I don't have time for this, so you do you.
The lesson I get from the Civil War is driving past cemeteries most days. Lines of tombstones from the last time Americans couldn't live together in peace. The dead know the truth. No amount of idiocy on the interwebs, or might makes right, or cowardly despotism can rewrite their history.
The title of this thread is "Should All Traces of the Confederacy Be Gone?" The very notion is moronic. If this was done, what story would be told? That men died by the thousands to defeat...nothing? An empty void? That the reason the Civil War was fought was: {insert what ever fuckery modern day assholes want to project onto the past to justify todays fuckery}?

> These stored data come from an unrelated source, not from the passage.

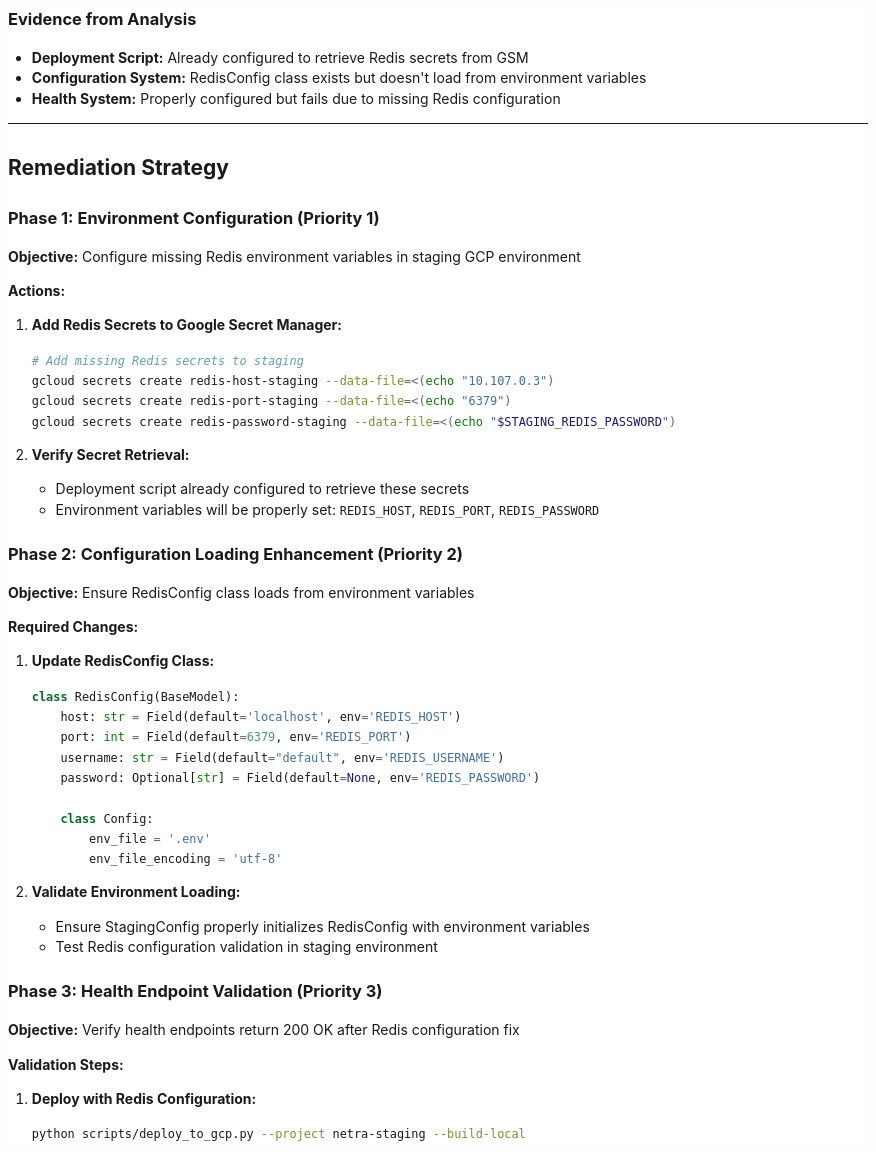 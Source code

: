 ### Evidence from Analysis
- **Deployment Script:** Already configured to retrieve Redis secrets from GSM
- **Configuration System:** RedisConfig class exists but doesn't load from environment variables
- **Health System:** Properly configured but fails due to missing Redis configuration

---

## Remediation Strategy

### Phase 1: Environment Configuration (Priority 1)
**Objective:** Configure missing Redis environment variables in staging GCP environment

**Actions:**
1. **Add Redis Secrets to Google Secret Manager:**
   ```bash
   # Add missing Redis secrets to staging
   gcloud secrets create redis-host-staging --data-file=<(echo "10.107.0.3")
   gcloud secrets create redis-port-staging --data-file=<(echo "6379")
   gcloud secrets create redis-password-staging --data-file=<(echo "$STAGING_REDIS_PASSWORD")
   ```

2. **Verify Secret Retrieval:**
   - Deployment script already configured to retrieve these secrets
   - Environment variables will be properly set: `REDIS_HOST`, `REDIS_PORT`, `REDIS_PASSWORD`

### Phase 2: Configuration Loading Enhancement (Priority 2)
**Objective:** Ensure RedisConfig class loads from environment variables

**Required Changes:**

1. **Update RedisConfig Class:**
   ```python
   class RedisConfig(BaseModel):
       host: str = Field(default='localhost', env='REDIS_HOST')
       port: int = Field(default=6379, env='REDIS_PORT')
       username: str = Field(default="default", env='REDIS_USERNAME')
       password: Optional[str] = Field(default=None, env='REDIS_PASSWORD')

       class Config:
           env_file = '.env'
           env_file_encoding = 'utf-8'
   ```

2. **Validate Environment Loading:**
   - Ensure StagingConfig properly initializes RedisConfig with environment variables
   - Test Redis configuration validation in staging environment

### Phase 3: Health Endpoint Validation (Priority 3)
**Objective:** Verify health endpoints return 200 OK after Redis configuration fix

**Validation Steps:**
1. **Deploy with Redis Configuration:**
   ```bash
   python scripts/deploy_to_gcp.py --project netra-staging --build-local
   ```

Or is this current fetish to silence the voices of the past just to cover up truths that are inconvenient for the loathsome would be despots of today? That men on both side fought for their principles and convictions. Fought for their state. For their hearth and home. Fought for many reasons written in words that we can still read today in their writings and letters home. If we want to spend the time and listen.

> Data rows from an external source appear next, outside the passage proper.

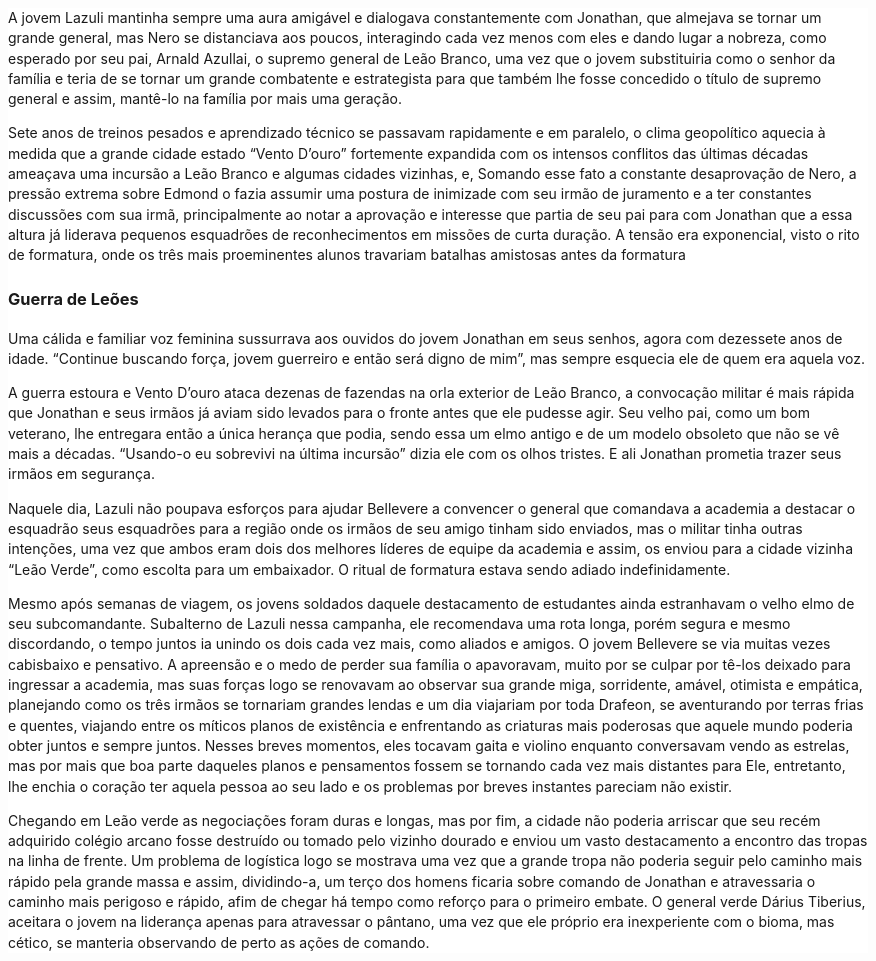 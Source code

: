 A jovem Lazuli mantinha sempre uma aura amigável e dialogava constantemente com Jonathan, que almejava se tornar um grande general, mas Nero se distanciava aos poucos, interagindo cada vez menos com eles e dando lugar a nobreza, como esperado por seu pai, Arnald Azullai, o supremo general de Leão Branco, uma vez que o jovem substituiria como o senhor da família e teria de se tornar um grande combatente e estrategista para que também lhe fosse concedido o título de supremo general e assim, mantê-lo na família por mais uma geração.

Sete anos de treinos pesados e aprendizado técnico se passavam rapidamente e em paralelo, o clima geopolítico aquecia à medida que a grande cidade estado “Vento D’ouro” fortemente expandida com os intensos conflitos das últimas décadas ameaçava uma incursão a Leão Branco e algumas cidades vizinhas, e, Somando esse fato a constante desaprovação de Nero, a pressão extrema sobre Edmond o fazia assumir uma postura de inimizade com seu irmão de juramento e a ter constantes discussões com sua irmã, principalmente ao notar a aprovação e interesse que partia de seu pai para com Jonathan que a essa altura já liderava pequenos esquadrões de reconhecimentos em missões de curta duração. A tensão era exponencial, visto o rito de formatura, onde os três mais proeminentes alunos travariam batalhas amistosas antes da formatura

### Guerra de Leões

Uma cálida e familiar voz feminina sussurrava aos ouvidos do jovem Jonathan em seus senhos, agora com dezessete anos de idade. “Continue buscando força, jovem guerreiro e então será digno de mim”, mas sempre esquecia ele de quem era aquela voz.

A guerra estoura e Vento D’ouro ataca dezenas de fazendas na orla exterior de Leão Branco, a convocação militar é mais rápida que Jonathan e seus irmãos já aviam sido levados para o fronte antes que ele pudesse agir. Seu velho pai, como um bom veterano, lhe entregara então a única herança que podia, sendo essa um elmo antigo e de um modelo obsoleto que não se vê mais a décadas. “Usando-o eu sobrevivi na última incursão” dizia ele com os olhos tristes. E ali Jonathan prometia trazer seus irmãos em segurança.

Naquele dia, Lazuli não poupava esforços para ajudar Bellevere a convencer o general que comandava a academia a destacar o esquadrão seus esquadrões para a região onde os irmãos de seu amigo tinham sido enviados, mas o militar tinha outras intenções, uma vez que ambos eram dois dos melhores líderes de equipe da academia e assim, os enviou para a cidade vizinha “Leão Verde”, como escolta para um embaixador. O ritual de formatura estava sendo adiado indefinidamente.

Mesmo após semanas de viagem, os jovens soldados daquele destacamento de estudantes ainda estranhavam o velho elmo de seu subcomandante. Subalterno de Lazuli nessa campanha, ele recomendava uma rota longa, porém segura e mesmo discordando, o tempo juntos ia unindo os dois cada vez mais, como aliados e amigos. O jovem Bellevere se via muitas vezes cabisbaixo e pensativo. A apreensão e o medo de perder sua família o apavoravam, muito por se culpar por tê-los deixado para ingressar a academia, mas suas forças logo se renovavam ao observar sua grande miga, sorridente, amável, otimista e empática, planejando como os três irmãos se tornariam grandes lendas e um dia viajariam por toda Drafeon, se aventurando por terras frias e quentes, viajando entre os míticos planos de existência e enfrentando as criaturas mais poderosas que aquele mundo poderia obter juntos e sempre juntos. Nesses breves momentos, eles tocavam gaita e violino enquanto conversavam vendo as estrelas, mas por mais que boa parte daqueles planos e pensamentos fossem se tornando cada vez mais distantes para Ele, entretanto, lhe enchia o coração ter aquela pessoa ao seu lado e os problemas por breves instantes pareciam não existir. 

Chegando em Leão verde as negociações foram duras e longas, mas por fim, a cidade não poderia arriscar que seu recém adquirido colégio arcano fosse destruído ou tomado pelo vizinho dourado e enviou um vasto destacamento a encontro das tropas na linha de frente. Um problema de logística logo se mostrava uma vez que a grande tropa não poderia seguir pelo caminho mais rápido pela grande massa e assim, dividindo-a, um terço dos homens ficaria sobre comando de Jonathan e atravessaria o caminho mais perigoso e rápido, afim de chegar há tempo como reforço para o primeiro embate. O general verde Dárius Tiberius, aceitara o jovem na liderança apenas para atravessar o pântano, uma vez que ele próprio era inexperiente com o bioma, mas cético, se manteria observando de perto as ações de comando.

It seems that people today have forgotten that those men fought each other, but in the end they made peace. They came to live with one another again, even if there were grudges.

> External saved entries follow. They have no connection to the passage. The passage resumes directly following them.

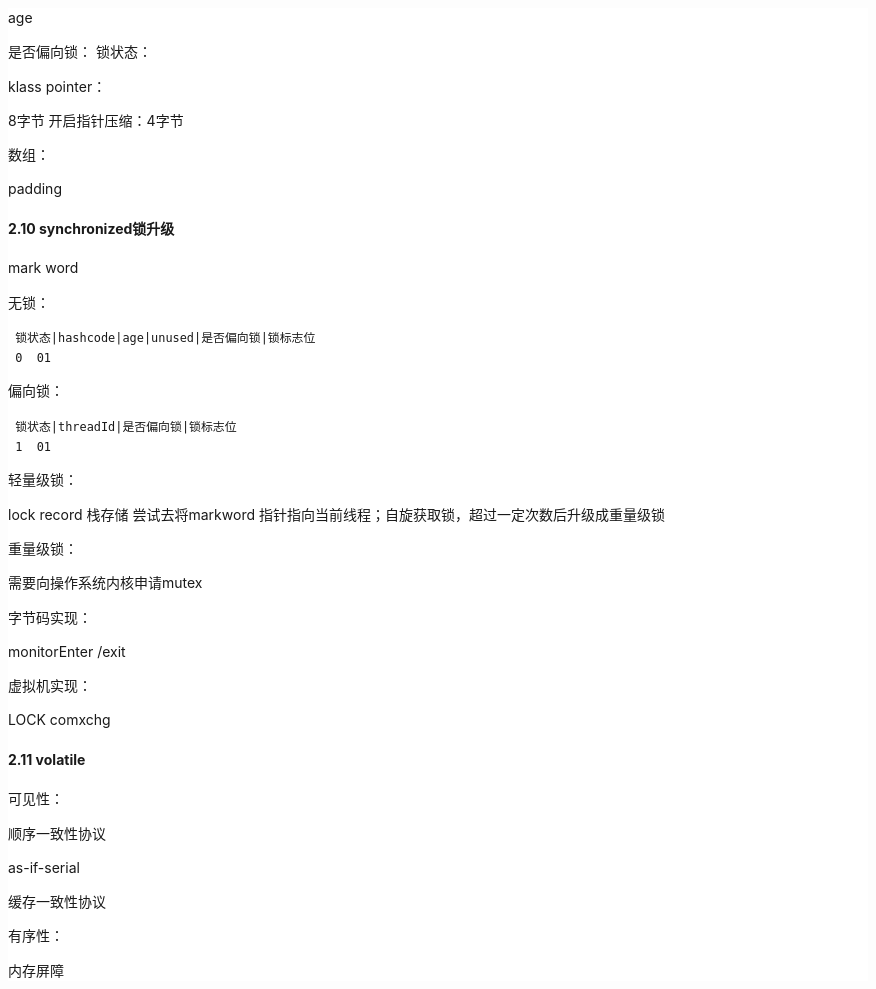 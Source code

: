 age

是否偏向锁： 锁状态：

klass pointer：

8字节 开启指针压缩：4字节

数组：

padding



#### 2.10  synchronized锁升级

mark word

无锁：

```
 锁状态|hashcode|age|unused|是否偏向锁|锁标志位
 0  01
```

偏向锁：

```
 锁状态|threadId|是否偏向锁|锁标志位
 1  01
```

轻量级锁：

lock record 栈存储  尝试去将markword 指针指向当前线程；自旋获取锁，超过一定次数后升级成重量级锁

重量级锁：

需要向操作系统内核申请mutex



字节码实现：

monitorEnter /exit

虚拟机实现：

LOCK   comxchg



#### 2.11 volatile

可见性：

顺序一致性协议

as-if-serial

缓存一致性协议

有序性：

内存屏障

Some love to scream "TRAITORS!!!" towards those that fought for the CSA. Seeming to forget how many were pardoned, or perhaps more importantly how few were not pardoned. If these men are once and always traitors, then explain Joe Wheeler to me.
I am not going to take sides. I live the world that is the legacy of those men, all of them, north and south. It's not my place to judge these men, and I think it is presumptuous of anyone a century and half after the fact to do so.
Judge not, that ye be not judged.
For with what judgment ye judge, ye shall be judged: and with what measure ye mete, it shall be measured to you again.
And why beholdest thou the mote that is in thy brother's eye, but considerest not the beam that is in thine own eye?
Or how wilt thou say to thy brother, Let me pull out the mote out of thine eye; and, behold, a beam is in thine own eye?
Thou hypocrite, first cast out the beam out of thine own eye; and then shalt thou see clearly to cast out the mote out of thy brother's eye.